Beyond Charisma:
Religious Movements as Discourse
Volume 46 No. 1 (Spring 1979)

Arien Mack, Editor
Johannes Fabian, Guest Editor


Table of Contents Notes on Contributors Ordering information


Foreword

Charisma, once a secret password among theologians, political sociologists, and anthropologists, has now definitely entered--some will say infested--everyday language. As is often the case, the popular success of a word only hides its conceptual decline. Pop sociology scavenges on ideas that are dead or dying. This collection of essays contains ample evidence for the concept's demise, but should not be taken as a premature eulogy. Its main concern is with the future of anthropological inquiry of religious movements.

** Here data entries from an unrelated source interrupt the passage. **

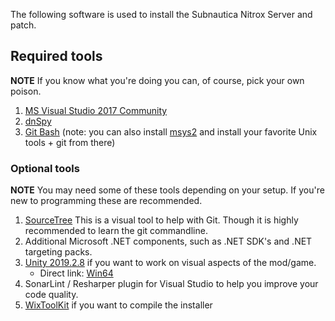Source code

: The following software is used to install the Subnautica Nitrox Server and patch.

## Required tools
**NOTE** If you know what you're doing you can, of course, pick your own poison. 
1. [MS Visual Studio 2017 Community](https://visualstudio.microsoft.com/thank-you-downloading-visual-studio/?sku=Community&rel=15)
2. [dnSpy](https://github.com/0xd4d/dnSpy/releases)
3. [Git Bash](https://git-scm.com/download/win) (note: you can also install [msys2](http://www.msys2.org/) and install your favorite Unix tools + git from there)

### Optional tools
**NOTE** You may need some of these tools depending on your setup. If you're new to programming these are recommended.
1. [SourceTree](https://www.sourcetreeapp.com/)
   This is a visual tool to help with Git. Though it is highly recommended to learn the git commandline.
2. Additional Microsoft .NET components, such as .NET SDK's and .NET targeting packs.
3. [Unity 2019.2.8](https://unity3d.com/get-unity/download/archive) if you want to work on visual aspects of the mod/game.
   - Direct link: [Win64](https://download.unity3d.com/download_unity/ebce4d76e6e8/Windows64EditorInstaller/UnitySetup64-2019.2.9f1.exe)
4. SonarLint / Resharper plugin for Visual Studio to help you improve your code quality.
5. [WixToolKit](https://marketplace.visualstudio.com/items?itemName=RobMensching.WixToolsetVisualStudio2017Extension) if you want to compile the installer

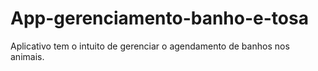 # App-gerenciamento-banho-e-tosa
Aplicativo tem o intuito de gerenciar o agendamento de banhos nos animais.
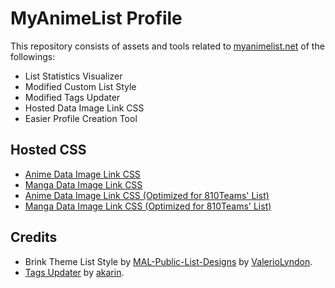 # MyAnimeList Profile
This repository consists of assets and tools related to [myanimelist.net](https://myanimelist.net/) of the followings:
- List Statistics Visualizer
- Modified Custom List Style
- Modified Tags Updater
- Hosted Data Image Link CSS
- Easier Profile Creation Tool

## Hosted CSS
- [Anime Data Image Link CSS](https://810teams.github.io/mal-profile/list/web/css/hosted/covers_anime_dataimagelink.css)
- [Manga Data Image Link CSS](https://810teams.github.io/mal-profile/list/web/css/hosted/covers_manga_dataimagelink.css)
- [Anime Data Image Link CSS (Optimized for 810Teams' List)](https://810teams.github.io/mal-profile/list/web/css/hosted/covers_anime_dataimagelink_optimized.css)
- [Manga Data Image Link CSS (Optimized for 810Teams' List)](https://810teams.github.io/mal-profile/list/web/css/hosted/covers_manga_dataimagelink_optimized.css)

## Credits
- Brink Theme List Style by [MAL-Public-List-Designs](https://github.com/ValerioLyndon/MAL-Public-List-Designs) by [ValerioLyndon](https://github.com/ValerioLyndon).
- [Tags Updater](https://greasyfork.org/en/scripts/7125-myanimelist-mal-tags-updater) by [akarin](https://greasyfork.org/en/users/7517-akarin).
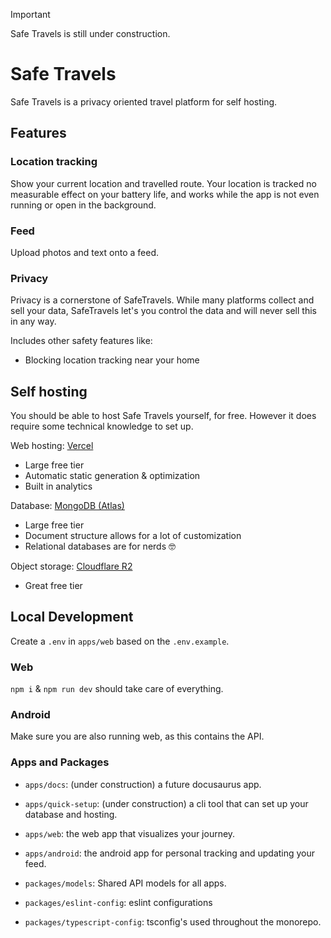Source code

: > [!IMPORTANT]
> Safe Travels is still under construction.

# Safe Travels

Safe Travels is a privacy oriented travel platform for self hosting.

## Features

### Location tracking

Show your current location and travelled route. Your location is tracked no measurable effect on your battery life, and works while the app is not even running or open in the background.

### Feed

Upload photos and text onto a feed.

### Privacy

Privacy is a cornerstone of SafeTravels. While many platforms collect and sell your data, SafeTravels let's you control the data and will never sell this in any way.

Includes other safety features like:

- Blocking location tracking near your home

## Self hosting

You should be able to host Safe Travels yourself, for free. However it does require some technical knowledge to set up.

Web hosting: [Vercel](https://vercel.com)

- Large free tier
- Automatic static generation & optimization
- Built in analytics

Database: [MongoDB (Atlas)](https://www.mongodb.com/products/platform/atlas-database)

- Large free tier
- Document structure allows for a lot of customization
- Relational databases are for nerds 🤓

Object storage: [Cloudflare R2](https://developers.cloudflare.com/r2/pricing/)

- Great free tier

## Local Development

Create a `.env` in `apps/web` based on the `.env.example`.

### Web

`npm i` & `npm run dev` should take care of everything.

### Android

Make sure you are also running web, as this contains the API.

### Apps and Packages

- `apps/docs`: (under construction) a future docusaurus app.
- `apps/quick-setup`: (under construction) a cli tool that can set up your database and hosting.
- `apps/web`: the web app that visualizes your journey.
- `apps/android`: the android app for personal tracking and updating your feed.

- `packages/models`: Shared API models for all apps.
- `packages/eslint-config`: eslint configurations
- `packages/typescript-config`: tsconfig's used throughout the monorepo.
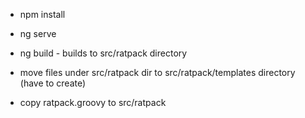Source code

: 
* npm install

* ng serve

* ng build - builds to src/ratpack directory

* move files under src/ratpack dir to src/ratpack/templates directory (have to create)

* copy ratpack.groovy to src/ratpack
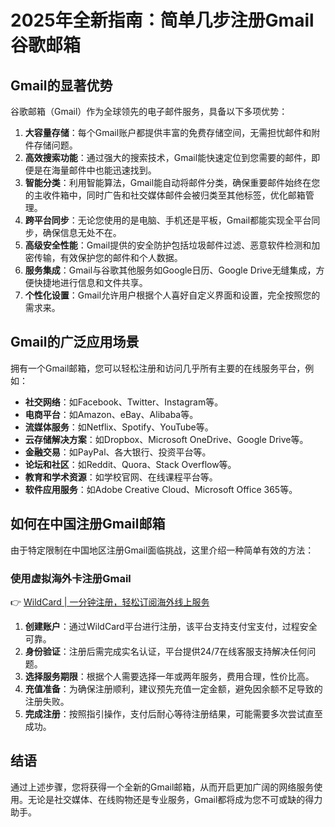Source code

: # 2025年全新指南：简单几步注册Gmail谷歌邮箱

## Gmail的显著优势

谷歌邮箱（Gmail）作为全球领先的电子邮件服务，具备以下多项优势：

1. **大容量存储**：每个Gmail账户都提供丰富的免费存储空间，无需担忧邮件和附件存储问题。
2. **高效搜索功能**：通过强大的搜索技术，Gmail能快速定位到您需要的邮件，即便是在海量邮件中也能迅速找到。
3. **智能分类**：利用智能算法，Gmail能自动将邮件分类，确保重要邮件始终在您的主收件箱中，同时广告和社交媒体邮件会被归类至其他标签，优化邮箱管理。
4. **跨平台同步**：无论您使用的是电脑、手机还是平板，Gmail都能实现全平台同步，确保信息无处不在。
5. **高级安全性能**：Gmail提供的安全防护包括垃圾邮件过滤、恶意软件检测和加密传输，有效保护您的邮件和个人数据。
6. **服务集成**：Gmail与谷歌其他服务如Google日历、Google Drive无缝集成，方便快捷地进行信息和文件共享。
7. **个性化设置**：Gmail允许用户根据个人喜好自定义界面和设置，完全按照您的需求来。

## Gmail的广泛应用场景

拥有一个Gmail邮箱，您可以轻松注册和访问几乎所有主要的在线服务平台，例如：

- **社交网络**：如Facebook、Twitter、Instagram等。
- **电商平台**：如Amazon、eBay、Alibaba等。
- **流媒体服务**：如Netflix、Spotify、YouTube等。
- **云存储解决方案**：如Dropbox、Microsoft OneDrive、Google Drive等。
- **金融交易**：如PayPal、各大银行、投资平台等。
- **论坛和社区**：如Reddit、Quora、Stack Overflow等。
- **教育和学术资源**：如学校官网、在线课程平台等。
- **软件应用服务**：如Adobe Creative Cloud、Microsoft Office 365等。

## 如何在中国注册Gmail邮箱

由于特定限制在中国地区注册Gmail面临挑战，这里介绍一种简单有效的方法：

### 使用虚拟海外卡注册Gmail

👉 [WildCard | 一分钟注册，轻松订阅海外线上服务](https://bbtdd.com/WildCard)

1. **创建账户**：通过WildCard平台进行注册，该平台支持支付宝支付，过程安全可靠。
2. **身份验证**：注册后需完成实名认证，平台提供24/7在线客服支持解决任何问题。
3. **选择服务期限**：根据个人需要选择一年或两年服务，费用合理，性价比高。
4. **充值准备**：为确保注册顺利，建议预先充值一定金额，避免因余额不足导致的注册失败。
5. **完成注册**：按照指引操作，支付后耐心等待注册结果，可能需要多次尝试直至成功。

## 结语

通过上述步骤，您将获得一个全新的Gmail邮箱，从而开启更加广阔的网络服务使用。无论是社交媒体、在线购物还是专业服务，Gmail都将成为您不可或缺的得力助手。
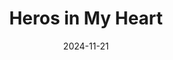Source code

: ---
title: Heros in My Heart
date: 2024-11-21
lang: zh
tags:
  - repost
repost-url: https://www.scribd.com/document/261996062/Heroes-in-My-Heart
---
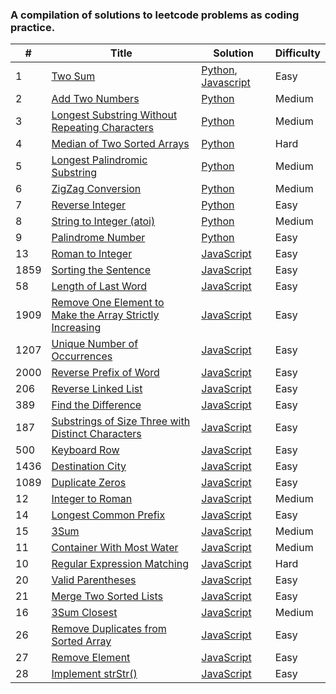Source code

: ### A compilation of solutions to leetcode problems as coding practice.

| # | Title | Solution | Difficulty |
|---| ----- | -------- | ---------- |
|1|[Two Sum](https://leetcode.com/problems/two-sum/)|[Python](./solutions/two-sum.py), [Javascript](./solutions/two-sum.js)|Easy|
|2|[Add Two Numbers](https://leetcode.com/problems/add-two-numbers/)|[Python](./solutions/add-two.py)|Medium|
|3|[Longest Substring Without Repeating Characters](https://leetcode.com/problems/longest-substring-without-repeating-characters/)|[Python](./solutions/longest-substring.py)|Medium|
|4|[Median of Two Sorted Arrays](https://leetcode.com/problems/median-of-two-sorted-arrays/)|[Python](./solutions/median-sorted-arrays.py)|Hard|
|5|[Longest Palindromic Substring](https://leetcode.com/problems/longest-palindromic-substring/)|[Python](./solutions/longest-palindrome.py)|Medium|
|6|[ZigZag Conversion](https://leetcode.com/problems/zigzag-conversion/)|[Python](./solutions/zig-zag-conversion.py)|Medium|
|7|[Reverse Integer](https://leetcode.com/problems/reverse-integer/)|[Python](./solutions/reverse-integer.py)|Easy|
|8|[String to Integer (atoi)](https://leetcode.com/problems/string-to-integer-atoi/)|[Python](./solutions/string-to-integer.py)|Medium|
|9|[Palindrome Number](https://leetcode.com/problems/palindrome-number/)|[Python](./solutions/palindrome-number.py)|Easy|
|13|[Roman to Integer](https://leetcode.com/problems/roman-to-integer/)|[JavaScript](./solutions/roman-to-int.js)|Easy|
|1859|[Sorting the Sentence](https://leetcode.com/problems/sorting-the-sentence/)|[JavaScript](./solutions/sort-sentence.js)|Easy|
|58|[Length of Last Word](https://leetcode.com/problems/length-of-last-word/)|[JavaScript](./solutions/last-word-length.js)|Easy|
|1909|[Remove One Element to Make the Array Strictly Increasing](https://leetcode.com/problems/remove-one-element-to-make-the-array-strictly-increasing/)|[JavaScript](./solutions/strictly-increasing.js)|Easy|
|1207|[Unique Number of Occurrences](https://leetcode.com/problems/unique-number-of-occurrences/)|[JavaScript](./solutions/unique-occurances.js)|Easy|
|2000|[Reverse Prefix of Word](https://leetcode.com/problems/reverse-prefix-of-word/)|[JavaScript](./solutions/reverse-prefix.js)|Easy|
|206|[Reverse Linked List](https://leetcode.com/problems/reverse-linked-list/)|[JavaScript](./solutions/reverse-linked-list.js)|Easy|
|389|[Find the Difference](https://leetcode.com/problems/find-the-difference/)|[JavaScript](./solutions/find-difference.js)|Easy|
|187|[Substrings of Size Three with Distinct Characters](https://leetcode.com/problems/substrings-of-size-three-with-distinct-characters/)|[JavaScript](./solutions/good-substrings.js)|Easy|
|500|[Keyboard Row](https://leetcode.com/problems/keyboard-row/)|[JavaScript](./solutions/keyboard-row.js)|Easy|
|1436|[Destination City](https://leetcode.com/problems/destination-city/)|[JavaScript](./solutions/destination-city.js)|Easy|
|1089|[Duplicate Zeros](https://leetcode.com/problems/duplicate-zeros/)|[JavaScript](./solutions/duplicate-zeros.js)|Easy|
|12|[Integer to Roman](https://leetcode.com/problems/integer-to-roman/)|[JavaScript](./solutions/int-to-roman.js)|Medium|
|14|[Longest Common Prefix](https://leetcode.com/problems/longest-common-prefix/)|[JavaScript](./solutions/common-prefix.js)|Easy|
|15|[3Sum](https://leetcode.com/problems/3sum/)|[JavaScript](./solutions/three-sum.js)|Medium|
|11|[Container With Most Water](https://leetcode.com/problems/container-with-most-water/)|[JavaScript](./solutions/max-area.js)|Medium|
|10|[Regular Expression Matching](https://leetcode.com/problems/regular-expression-matching/)|[JavaScript](./solutions/regex-match.js)|Hard|
|20|[Valid Parentheses](https://leetcode.com/problems/valid-parentheses/)|[JavaScript](./solutions/parenthesis.js)|Easy|
|21|[Merge Two Sorted Lists](https://leetcode.com/problems/merge-two-sorted-lists/)|[JavaScript](./solutions/two-lists.js)|Easy|
|16|[3Sum Closest](https://leetcode.com/problems/3sum-closest/)|[JavaScript](./solutions/three-sum-closest.js)|Medium|
|26|[Remove Duplicates from Sorted Array](https://leetcode.com/problems/remove-duplicates-from-sorted-array/)|[JavaScript](./solutions/remove-dupes.js)|Easy|
|27|[Remove Element](https://leetcode.com/problems/remove-element/)|[JavaScript](./solutions/remove-ele.js)|Easy|
|28|[Implement strStr()](https://leetcode.com/problems/implement-strstr/)|[JavaScript](./solutions/str-str.js)|Easy|
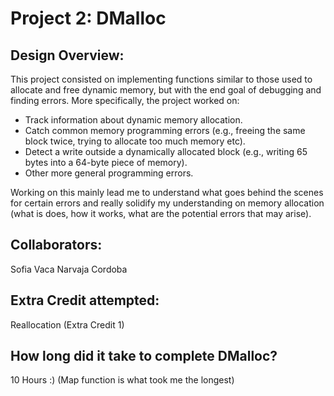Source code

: # Project 2: DMalloc

<!-- TODO: Fill this out. -->

## Design Overview:

This project consisted on implementing functions similar to those used
to allocate and free dynamic memory, but with the end goal of debugging and finding errors.
More specifically, the project worked on:

- Track information about dynamic memory allocation.
- Catch common memory programming errors (e.g., freeing the same block twice, trying to allocate too much memory etc).
- Detect a write outside a dynamically allocated block (e.g., writing 65 bytes into a 64-byte piece of memory).
- Other more general programming errors.

Working on this mainly lead me to understand what goes behind the scenes for certain errors and really solidify my understanding on memory allocation (what is does, how it works, what are the potential errors that may arise).

## Collaborators:

Sofia Vaca Narvaja Cordoba

## Extra Credit attempted:

Reallocation (Extra Credit 1)

## How long did it take to complete DMalloc?

<!-- Enter an approximate number of hours that you spent actively working on the project. -->

10 Hours :) (Map function is what took me the longest)
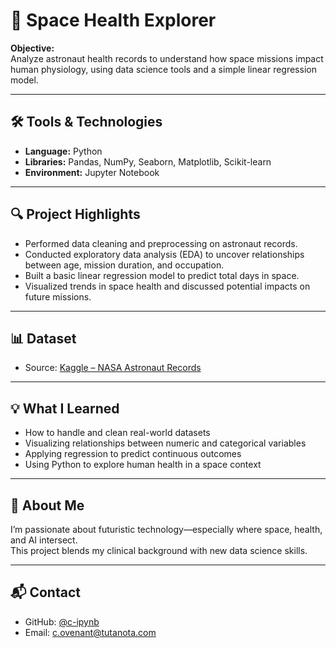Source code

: # 
# 🚀 Space Health Explorer

**Objective:**  
Analyze astronaut health records to understand how space missions impact human physiology, using data science tools and a simple linear regression model.

---

## 🛠️ Tools & Technologies

- **Language:** Python  
- **Libraries:** Pandas, NumPy, Seaborn, Matplotlib, Scikit-learn  
- **Environment:** Jupyter Notebook

---

## 🔍 Project Highlights

- Performed data cleaning and preprocessing on astronaut records.
- Conducted exploratory data analysis (EDA) to uncover relationships between age, mission duration, and occupation.
- Built a basic linear regression model to predict total days in space.
- Visualized trends in space health and discussed potential impacts on future missions.

---

## 📊 Dataset

- Source: [Kaggle – NASA Astronaut Records](https://www.kaggle.com/datasets/nasa/astronaut-records)

---

## 💡 What I Learned

- How to handle and clean real-world datasets
- Visualizing relationships between numeric and categorical variables
- Applying regression to predict continuous outcomes
- Using Python to explore human health in a space context

---

## 👤 About Me

I’m passionate about futuristic technology—especially where space, health, and AI intersect.  
This project blends my clinical background with new data science skills.

---

## 📬 Contact

- GitHub: [@c-ipynb](https://github.com/c-ipynb)
- Email: c.ovenant@tutanota.com

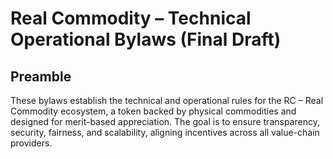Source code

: # Real Commodity – Technical Operational Bylaws (Final Draft)

## Preamble
These bylaws establish the technical and operational rules for the RC – Real Commodity ecosystem, a token backed by physical commodities and designed for merit-based appreciation. The goal is to ensure transparency, security, fairness, and scalability, aligning incentives across all value-chain providers.


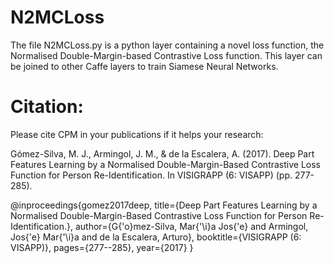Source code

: # N2MCLoss
The file N2MCLoss.py is a python layer containing a novel loss function, the Normalised Double-Margin-based Contrastive Loss function.
This layer can be joined to other Caffe layers to train Siamese Neural Networks.






# Citation:
Please cite CPM in your publications if it helps your research:

Gómez-Silva, M. J., Armingol, J. M., & de la Escalera, A. (2017). Deep Part Features Learning by a Normalised Double-Margin-Based Contrastive Loss Function for Person Re-Identification. In VISIGRAPP (6: VISAPP) (pp. 277-285).

@inproceedings{gomez2017deep,
  title={Deep Part Features Learning by a Normalised Double-Margin-Based Contrastive Loss Function for Person Re-Identification.},
  author={G{\'o}mez-Silva, Mar{\'\i}a Jos{\'e} and Armingol, Jos{\'e} Mar{\'\i}a and de la Escalera, Arturo},
  booktitle={VISIGRAPP (6: VISAPP)},
  pages={277--285},
  year={2017}
}
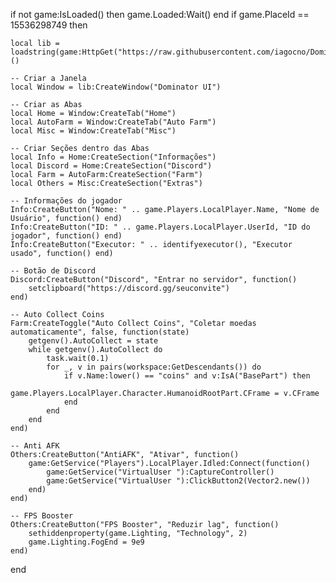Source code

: if not game:IsLoaded() then game.Loaded:Wait() end
if game.PlaceId == 15536298749 then

    local lib = loadstring(game:HttpGet("https://raw.githubusercontent.com/iagocno/Dominator/main/source"))()
    
    -- Criar a Janela
    local Window = lib:CreateWindow("Dominator UI")
    
    -- Criar as Abas
    local Home = Window:CreateTab("Home")
    local AutoFarm = Window:CreateTab("Auto Farm")
    local Misc = Window:CreateTab("Misc")
    
    -- Criar Seções dentro das Abas
    local Info = Home:CreateSection("Informações")
    local Discord = Home:CreateSection("Discord")
    local Farm = AutoFarm:CreateSection("Farm")
    local Others = Misc:CreateSection("Extras")
    
    -- Informações do jogador
    Info:CreateButton("Nome: " .. game.Players.LocalPlayer.Name, "Nome de Usuário", function() end)
    Info:CreateButton("ID: " .. game.Players.LocalPlayer.UserId, "ID do jogador", function() end)
    Info:CreateButton("Executor: " .. identifyexecutor(), "Executor usado", function() end)
    
    -- Botão de Discord
    Discord:CreateButton("Discord", "Entrar no servidor", function()
        setclipboard("https://discord.gg/seuconvite")
    end)
    
    -- Auto Collect Coins
    Farm:CreateToggle("Auto Collect Coins", "Coletar moedas automaticamente", false, function(state)
        getgenv().AutoCollect = state
        while getgenv().AutoCollect do
            task.wait(0.1)
            for _, v in pairs(workspace:GetDescendants()) do
                if v.Name:lower() == "coins" and v:IsA("BasePart") then
                    game.Players.LocalPlayer.Character.HumanoidRootPart.CFrame = v.CFrame
                end
            end
        end
    end)
    
    -- Anti AFK
    Others:CreateButton("AntiAFK", "Ativar", function()
        game:GetService("Players").LocalPlayer.Idled:Connect(function()
            game:GetService("VirtualUser "):CaptureController()
            game:GetService("VirtualUser "):ClickButton2(Vector2.new())
        end)
    end)
    
    -- FPS Booster
    Others:CreateButton("FPS Booster", "Reduzir lag", function()
        sethiddenproperty(game.Lighting, "Technology", 2)
        game.Lighting.FogEnd = 9e9
    end)
end
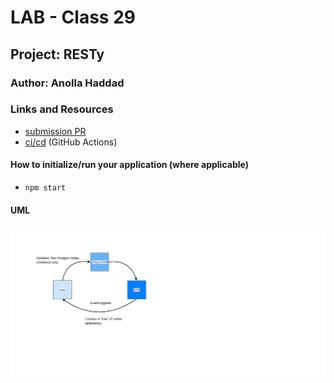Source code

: # LAB - Class 29

## Project: RESTy

### Author: Anolla Haddad

### Links and Resources

- [submission PR](https://github.com/401-advanced-javascript-Anolla/resty/pull/4)
- [ci/cd](https://github.com/401-advanced-javascript-Anolla/resty/runs/824299998) (GitHub Actions)
<!-- - [back-end server url](http://xyz.com) (when applicable)
- [front-end application](http://xyz.com) (when applicable) -->

<!-- ### Setup

#### `.env` requirements (where applicable)

i.e.

- `PORT` - Port Number
- `MONGODB_URI` - URL to the running mongo instance/db -->

#### How to initialize/run your application (where applicable)

- `npm start`

<!-- #### How to use your library (where applicable)

#### Tests

- How do you run tests?
- Any tests of note?
- Describe any tests that you did not complete, skipped, etc -->

#### UML

![UML diagram ](./UML/lab26.png)
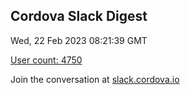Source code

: ## Cordova Slack Digest
Wed, 22 Feb 2023 08:21:39 GMT

[User count: 4750](https://cordova.slack.com/)


Join the conversation at [slack.cordova.io](http://slack.cordova.io/)
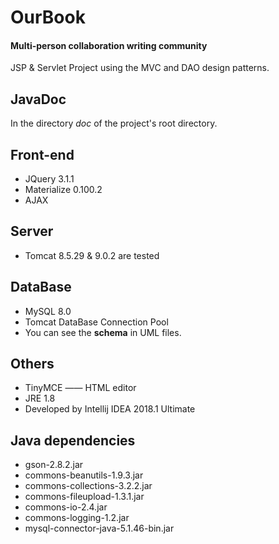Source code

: # OurBook
#### Multi-person collaboration writing community

JSP & Servlet Project using the MVC and DAO design patterns.

## JavaDoc
In the directory *doc* of the project's root directory.

## Front-end
- JQuery 3.1.1
- Materialize 0.100.2
- AJAX

## Server

- Tomcat 8.5.29 & 9.0.2 are tested

## DataBase
- MySQL 8.0
- Tomcat DataBase Connection Pool
- You can see the **schema** in UML files.

## Others
- TinyMCE —— HTML editor
- JRE 1.8
- Developed by Intellij IDEA 2018.1 Ultimate

## Java dependencies
- gson-2.8.2.jar
- commons-beanutils-1.9.3.jar
- commons-collections-3.2.2.jar
- commons-fileupload-1.3.1.jar
- commons-io-2.4.jar
- commons-logging-1.2.jar
- mysql-connector-java-5.1.46-bin.jar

Initially, contributors were invited to provide examples of how encounter with prophetic-charismatic thought and action had changed their theoretical views. Responses were numerous and too varied to be included in a single volume. Eventually, the six essays assembled here (all completed by the end of 1976) were found to have a common focus, justifying their presentation as a collective effort. That common concern will be labeled "discourse," not because this is a fashionable term but because it evokes many of the ideas and intentions that characterize these papers: anthropological research conceived as a dialogue implying abolition, or considerable modification, of the subject-object stance; a view of the nature of ethnographic "data" as products of communicative interaction; the idea that all discourse calls for interpretation and critique. These notions reflect a trend in anthropology toward a cultural hermeneutic, a science of man that will overcome its ethnocentrism and distancing superiority without giving up the critical intent which anthropology inherited from its Enlightenment ancestors.